System Management Mode Speculative Execution Attacks

System Management Mode (SMM, sometimes called ring -2) is an operating mode of x86 central processor units (CPUs) in which all normal execution, including the operating system, is suspended. An alternate software system which usually resides in the computer’s firmware, or a hardware-assisted debugger, is then executed with high privileges.

Discovered a new application of speculative execution attacks, bypassing hardware-based memory protections. Vulnerabilities affecting speculative execution of modern processor architectures were first discovered in 2017 by Jann Horn of Google Project Zero and other security researchers. This class of vulnerabilities allows local unprivileged attackers to expose the contents of protected memory by exploiting the microarchitectural capabilities of modern out-of-order CPUs such as caching, instruction pipeline or speculative execution. We expanded on this method to gain access to the highly privileged System Management Mode (SMM) memory.

Impact

Because System Management Mode generally has privileged access to physical memory, including memory isolated from operating systems, our research demonstrates that Spectre-based attacks can reveal other secrets in memory (eg. hypervisor, operating system, or application). Thus far, the Spectre and Meltdown vulnerabilities were demonstrated to affect software, such as operating systems, hypervisors or even applications within protected SGX enclaves. However, the effect on firmware has not previously been shown. While there are many different kinds of firmware present in every system, we wanted to investigate host processor firmware first.

The processor executes the main system firmware, often referred to as BIOS or UEFI, when the system boots. Much of this firmware only runs at boot time; however, there is also a portion that runs in parallel with the OS in a special x86 mode known as System Management Mode (SMM). This runtime part of firmware (often referred to as SMI Handler) has long been of interest to security researchers and a target for advanced attackers, since this code has high privileges and operates outside the view of other software including the OS and any security applications.

These enhanced Spectre attacks allow an unprivileged attacker to read the contents of memory, including memory that should be protected by the range registers, such as System Management Mode memory. This can expose System Management Mode code and data that was intended to be confidential, revealing other System Management Mode vulnerabilities as well as secrets stored in SMM. Additionally, since we demonstrate that the speculative memory access occurs from the context of System Management Mode, this could be used to reveal other secrets in memory as well.

Bypassing System Management Mode Range Registers

Based on the attack scenario above, we ran the following experiment:

We found a conditional branch validating the index into an array in one of the SMI handlers.

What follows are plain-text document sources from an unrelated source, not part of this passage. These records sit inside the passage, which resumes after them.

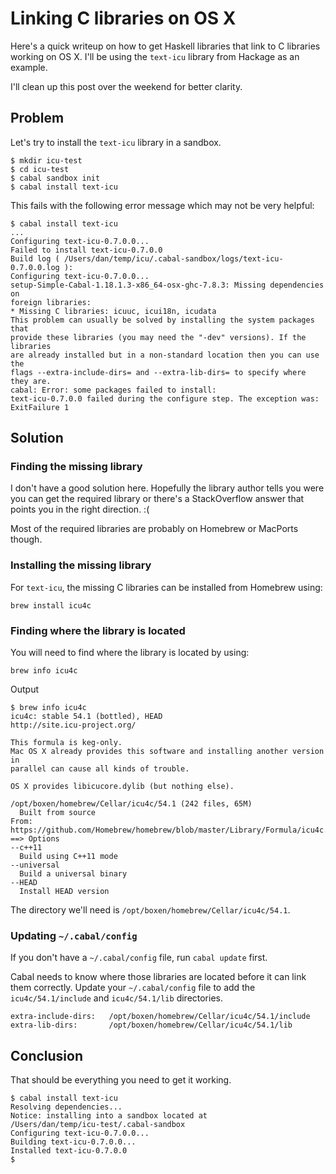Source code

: # Linking C libraries on OS X

Here's a quick writeup on how to get Haskell libraries that link to C libraries working on OS X. I'll be using the `text-icu` library from Hackage as an example.

I'll clean up this post over the weekend for better clarity.

## Problem

Let's try to install the `text-icu` library in a sandbox.

```
$ mkdir icu-test
$ cd icu-test
$ cabal sandbox init
$ cabal install text-icu
```

This fails with the following error message which may not be very helpful:

```
$ cabal install text-icu
...
Configuring text-icu-0.7.0.0...
Failed to install text-icu-0.7.0.0
Build log ( /Users/dan/temp/icu/.cabal-sandbox/logs/text-icu-0.7.0.0.log ):
Configuring text-icu-0.7.0.0...
setup-Simple-Cabal-1.18.1.3-x86_64-osx-ghc-7.8.3: Missing dependencies on
foreign libraries:
* Missing C libraries: icuuc, icui18n, icudata
This problem can usually be solved by installing the system packages that
provide these libraries (you may need the "-dev" versions). If the libraries
are already installed but in a non-standard location then you can use the
flags --extra-include-dirs= and --extra-lib-dirs= to specify where they are.
cabal: Error: some packages failed to install:
text-icu-0.7.0.0 failed during the configure step. The exception was:
ExitFailure 1
```

## Solution

### Finding the missing library

I don't have a good solution here. Hopefully the library author tells you were you can get the required library or there's a StackOverflow answer that points you in the right direction. :(

Most of the required libraries are probably on Homebrew or MacPorts though.


### Installing the missing library

For `text-icu`, the missing C libraries can be installed from Homebrew using:

```
brew install icu4c
```


### Finding where the library is located

You will need to find where the library is located by using:

```
brew info icu4c
```

Output

```
$ brew info icu4c
icu4c: stable 54.1 (bottled), HEAD
http://site.icu-project.org/

This formula is keg-only.
Mac OS X already provides this software and installing another version in
parallel can cause all kinds of trouble.

OS X provides libicucore.dylib (but nothing else).

/opt/boxen/homebrew/Cellar/icu4c/54.1 (242 files, 65M)
  Built from source
From: https://github.com/Homebrew/homebrew/blob/master/Library/Formula/icu4c.rb
==> Options
--c++11
  Build using C++11 mode
--universal
  Build a universal binary
--HEAD
  Install HEAD version
```

The directory we'll need is `/opt/boxen/homebrew/Cellar/icu4c/54.1`.

### Updating `~/.cabal/config`

If you don't have a `~/.cabal/config` file, run `cabal update` first.

Cabal needs to know where those libraries are located before it can link them correctly. Update your `~/.cabal/config` file to add the `icu4c/54.1/include` and `icu4c/54.1/lib` directories.

```
extra-include-dirs:   /opt/boxen/homebrew/Cellar/icu4c/54.1/include
extra-lib-dirs:       /opt/boxen/homebrew/Cellar/icu4c/54.1/lib
```

## Conclusion

That should be everything you need to get it working.

```
$ cabal install text-icu
Resolving dependencies...
Notice: installing into a sandbox located at
/Users/dan/temp/icu-test/.cabal-sandbox
Configuring text-icu-0.7.0.0...
Building text-icu-0.7.0.0...
Installed text-icu-0.7.0.0
$
```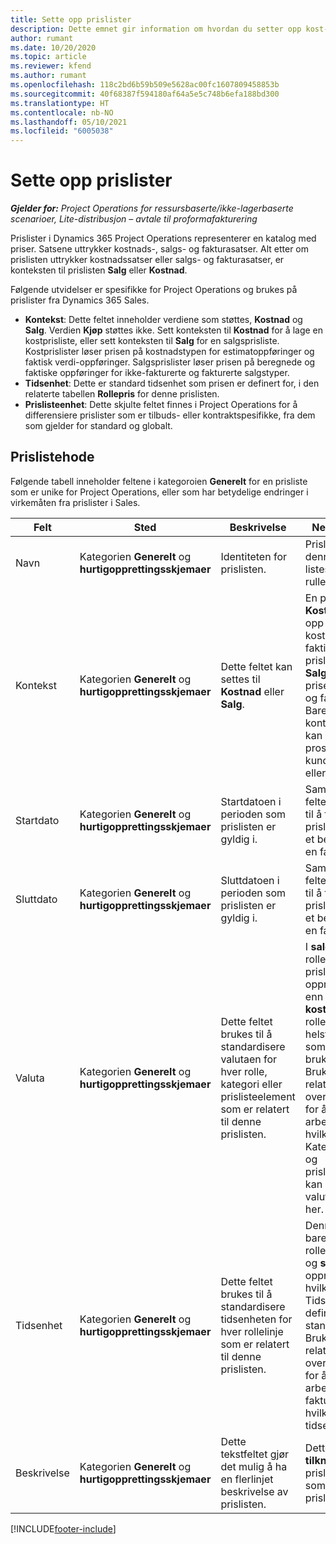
 ```yaml
---
title: Sette opp prislister
description: Dette emnet gir information om hvordan du setter opp kost- og salgsprislister.
author: rumant
ms.date: 10/20/2020
ms.topic: article
ms.reviewer: kfend
ms.author: rumant
ms.openlocfilehash: 118c2bd6b59b509e5628ac00fc1607809458853b
ms.sourcegitcommit: 40f68387f594180af64a5e5c748b6efa188bd300
ms.translationtype: HT
ms.contentlocale: nb-NO
ms.lasthandoff: 05/10/2021
ms.locfileid: "6005038"
---
```

# <a name="set-up-price-lists"></a>Sette opp prislister

_**Gjelder for:** Project Operations for ressursbaserte/ikke-lagerbaserte scenarioer, Lite-distribusjon – avtale til proformafakturering_

Prislister i Dynamics 365 Project Operations representerer en katalog med priser. Satsene uttrykker kostnads-, salgs- og fakturasatser. Alt etter om prislisten uttrykker kostnadssatser eller salgs- og fakturasatser, er konteksten til prislisten **Salg** eller **Kostnad**.

Følgende utvidelser er spesifikke for Project Operations og brukes på prislister fra Dynamics 365 Sales.

- **Kontekst**: Dette feltet inneholder verdiene som støttes, **Kostnad** og **Salg**. Verdien **Kjøp** støttes ikke. Sett konteksten til **Kostnad** for å lage en kostprisliste, eller sett konteksten til **Salg** for en salgsprisliste. Kostprislister løser prisen på kostnadstypen for estimatoppføringer og faktisk verdi-oppføringer. Salgsprislister løser prisen på beregnede og faktiske oppføringer for ikke-fakturerte og fakturerte salgstyper.
- **Tidsenhet**: Dette er standard tidsenhet som prisen er definert for, i den relaterte tabellen **Rollepris** for denne prislisten.
- **Prislisteenhet**: Dette skjulte feltet finnes i Project Operations for å differensiere prislister som er tilbuds- eller kontraktspesifikke, fra dem som gjelder for standard og globalt.

## <a name="price-list-header"></a>Prislistehode

Følgende tabell inneholder feltene i kategoroien **Generelt** for en prisliste som er unike for Project Operations, eller som har betydelige endringer i virkemåten fra prislister i Sales.

| Felt | Sted | Beskrivelse | Nedstrøms påvirkning |
| --- | --- | --- | --- |
| Navn | Kategorien **Generelt** og **hurtigopprettingsskjemaer** | Identiteten for prislisten. | Prislisten vises med denne verdien for alle listesider og alternativer i rullegardinlister.|
| Kontekst | Kategorien **Generelt** og **hurtigopprettingsskjemaer** | Dette feltet kan settes til **Kostnad** eller **Salg**. | En prisliste som er satt til **Kostnad**, brukes til å slå opp prisen på kostnadsestimater og faktiske kostnader. En prisliste som er satt til **Salg**, brukes til å slå opp prisen på salgsestimater og faktiske salgsverdier. Bare prislister som har konteksten angitt til **Salg**, kan knyttes til prosjektprislister for kunder, prosjekttilbud eller kontrakter. |
| Startdato | Kategorien **Generelt** og **hurtigopprettingsskjemaer** | Startdatoen i perioden som prislisten er gyldig i. | Sammen med **Sluttdato**-feltet brukes dette feltet til å finne ut hvilken prisliste som gjelder for et bestemt estimat eller en faktisk linje. |
| Sluttdato | Kategorien **Generelt** og **hurtigopprettingsskjemaer** | Sluttdatoen i perioden som prislisten er gyldig i. | Sammen med **Startdato**-feltet brukes dette feltet til å finne ut hvilken prisliste som gjelder for et bestemt estimat eller en faktisk linje. |
| Valuta | Kategorien **Generelt** og **hurtigopprettingsskjemaer** | Dette feltet brukes til å standardisere valutaen for hver rolle, kategori eller prislisteelement som er relatert til denne prislisten. | I **salgsprislister** kan ikke roller, kategorier eler prislisteelementlinjer opprettes i andre valutaer enn denne valutaen. I **kostprislister** kan du rolleprislinje i hvilken som helst valuta. Valutaen som er definert her, brukes som standard. Brukeroppsettet som er relatert til rollepriser, kan overstyre denne verdien for å aktivere oppsett av arbeidskostsatser for en hvilken som helst valuta. Kategorikostnadssataser og prislisteelementkostnader kan bare konfigureres i valutaen som er definert her. |
| Tidsenhet | Kategorien **Generelt** og **hurtigopprettingsskjemaer** | Dette feltet brukes til å standardisere tidsenheten for hver rollelinje som er relatert til denne prislisten. | Denne feltverdien brukes bare på det relaterte rolleprisoppsettet. I **kost-** og **salgsprislister** kan du opprette en rolleprislinje i hvilken som tidsenhet. Tidsenheten som er definert her, brukes som standard. Brukeroppsettet som er relatert til rollepriser, kan overstyre denne verdien for å aktivere oppsett av arbeidskost- og fakturasatser for en hvilken som helst tidsenhet. |
| Beskrivelse | Kategorien **Generelt** og **hurtigopprettingsskjemaer** | Dette tekstfeltet gjør det mulig å ha en flerlinjet beskrivelse av prislisten. | Dette feltet vises i de **tilknyttede** visningene i prislisten i ulike enheter som har relaterte prislister. |


[!INCLUDE[footer-include](../includes/footer-banner.md)]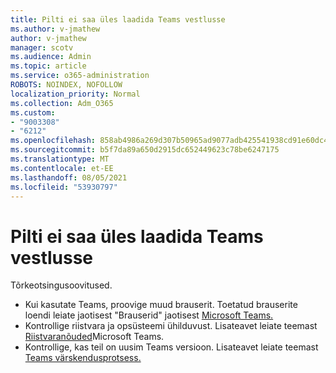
 ```yaml
---
title: Pilti ei saa üles laadida Teams vestlusse
ms.author: v-jmathew
author: v-jmathew
manager: scotv
ms.audience: Admin
ms.topic: article
ms.service: o365-administration
ROBOTS: NOINDEX, NOFOLLOW
localization_priority: Normal
ms.collection: Adm_O365
ms.custom:
- "9003308"
- "6212"
ms.openlocfilehash: 858ab4986a269d307b50965ad9077adb425541938cd91e60dc470db27d81d954
ms.sourcegitcommit: b5f7da89a650d2915dc652449623c78be6247175
ms.translationtype: MT
ms.contentlocale: et-EE
ms.lasthandoff: 08/05/2021
ms.locfileid: "53930797"
---
```

# <a name="cant-upload-an-image-to-a-teams-chat"></a>Pilti ei saa üles laadida Teams vestlusse

Tõrkeotsingusoovitused.

- Kui kasutate Teams, proovige muud brauserit. Toetatud brauserite loendi leiate jaotisest "Brauserid" jaotisest [Microsoft Teams.](https://docs.microsoft.com/microsoftteams/limits-specifications-teams)
- Kontrollige riistvara ja opsüsteemi ühilduvust. Lisateavet leiate teemast [Riistvaranõuded](https://docs.microsoft.com/microsoftteams/hardware-requirements-for-the-teams-app)Microsoft Teams.
- Kontrollige, kas teil on uusim Teams versioon. Lisateavet leiate teemast [Teams värskendusprotsess.](https://docs.microsoft.com/microsoftteams/teams-client-update)
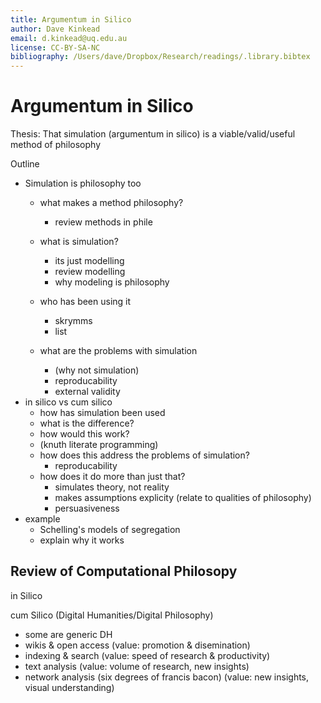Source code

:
 ```yaml
---
title: Argumentum in Silico
author: Dave Kinkead
email: d.kinkead@uq.edu.au
license: CC-BY-SA-NC
bibliography: /Users/dave/Dropbox/Research/readings/.library.bibtex
---
```


# Argumentum in Silico

Thesis: That simulation (argumentum in silico) is a viable/valid/useful method of philosophy

Outline

  - Simulation is philosophy too
    - what makes a method philosophy?
      - review methods in phile
      
    - what is simulation?
      - its just modelling
      - review modelling
      - why modeling is philosophy
    - who has been using it
      - skrymms
      - list
    - what are the problems with simulation
      - (why not simulation)
      - reproducability
      - external validity
  - in silico vs cum silico
    - how has simulation been used
    - what is the difference?
    - how would this work?
    - (knuth literate programming)
    - how does this address the problems of simulation?
      - reproducability
    - how does it do more than just that?
      - simulates theory, not reality
      - makes assumptions explicity (relate to qualities of philosophy)
      - persuasiveness
  - example
    - Schelling's models of segregation
    - explain why it works


## Review of Computational Philosopy


in Silico

cum Silico (Digital Humanities/Digital Philosophy)

  - some are generic DH 
  - wikis & open access (value: promotion & disemination)
  - indexing & search (value: speed of research & productivity)
  - text analysis (value: volume of research, new insights)
  - network analysis (six degrees of francis bacon) (value: new insights, visual understanding)
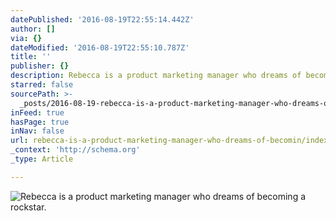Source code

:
 ```yaml
---
datePublished: '2016-08-19T22:55:14.442Z'
author: []
via: {}
dateModified: '2016-08-19T22:55:10.787Z'
title: ''
publisher: {}
description: Rebecca is a product marketing manager who dreams of becoming a rockstar.
starred: false
sourcePath: >-
  _posts/2016-08-19-rebecca-is-a-product-marketing-manager-who-dreams-of-becomin.md
inFeed: true
hasPage: true
inNav: false
url: rebecca-is-a-product-marketing-manager-who-dreams-of-becomin/index.html
_context: 'http://schema.org'
_type: Article

---
```

![Rebecca is a product marketing manager who dreams of becoming a rockstar.](https://the-grid-user-content.s3-us-west-2.amazonaws.com/7e6f6c25-076c-42dd-bd58-03e1a1eb8aee.jpg)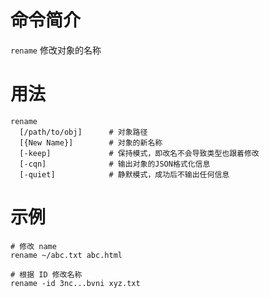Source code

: # 命令简介 

`rename` 修改对象的名称

# 用法

```
rename 
  [/path/to/obj]      # 对象路径
  [{New Name}]        # 对象的新名称
  [-keep]             # 保持模式，即改名不会导致类型也跟着修改
  [-cqn]              # 输出对象的JSON格式化信息
  [-quiet]            # 静默模式，成功后不输出任何信息
```

# 示例

```
# 修改 name
rename ~/abc.txt abc.html

# 根据 ID 修改名称
rename -id 3nc...bvni xyz.txt
```

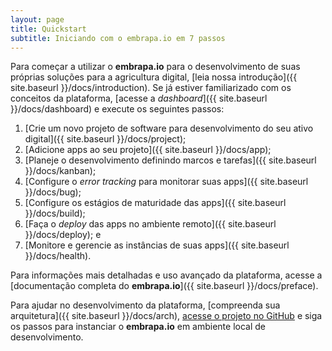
 ```yaml
---
layout: page
title: Quickstart
subtitle: Iniciando com o embrapa.io em 7 passos
---
```


Para começar a utilizar o **embrapa.io** para o desenvolvimento de suas próprias soluções para a agricultura digital, [leia nossa introdução]({{ site.baseurl }}/docs/introduction). Se já estiver familiarizado com os conceitos da plataforma, [acesse a _dashboard_]({{ site.baseurl }}/docs/dashboard) e execute os seguintes passos:

1. [Crie um novo projeto de software para desenvolvimento do seu ativo digital]({{ site.baseurl }}/docs/project);
2. [Adicione apps ao seu projeto]({{ site.baseurl }}/docs/app);
3. [Planeje o desenvolvimento definindo marcos e tarefas]({{ site.baseurl }}/docs/kanban);
4. [Configure o _error tracking_ para monitorar suas apps]({{ site.baseurl }}/docs/bug);
5. [Configure os estágios de maturidade das apps]({{ site.baseurl }}/docs/build);
6. [Faça o _deploy_ das apps no ambiente remoto]({{ site.baseurl }}/docs/deploy); e
7. [Monitore e gerencie as instâncias de suas apps]({{ site.baseurl }}/docs/health).

Para informações mais detalhadas e uso avançado da plataforma, acesse a [documentação completa do **embrapa.io**]({{ site.baseurl }}/docs/preface).

Para ajudar no desenvolvimento da plataforma, [compreenda sua arquitetura]({{ site.baseurl }}/docs/arch), [acesse o projeto no GitHub](https://github.com/embrapa-io) e siga os passos para instanciar o **embrapa.io** em ambiente local de desenvolvimento.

This index should be the one controlled by the OS-level attacker.
For the sake of a proof-of-concept, it is possible to inject the “vulnerable” function, as in the following example victim_function. The goal of this experiment was to demonstrate the impact of original Spectre attacks on memory protections like range registers.
We triggered the vulnerable code in the SMI handler (by calling SW SMI or other SMM interfaces) with out-of-bounds array access, which caused speculative execution and the loading of data from an arbitrary SMRAM location to the data cache.
We recovered the SMRAM data by measuring access time to different non-SMRAM locations in the data cache using one of the cache timing side-channel techniques.

As a result of running the above experiment, we’ve successfully recovered data that was stored in SMRAM and protected by SMRR. This proof-of-concept exploit is a modified Spectre variant 1 PoC exploit running with kernel-mode privileges.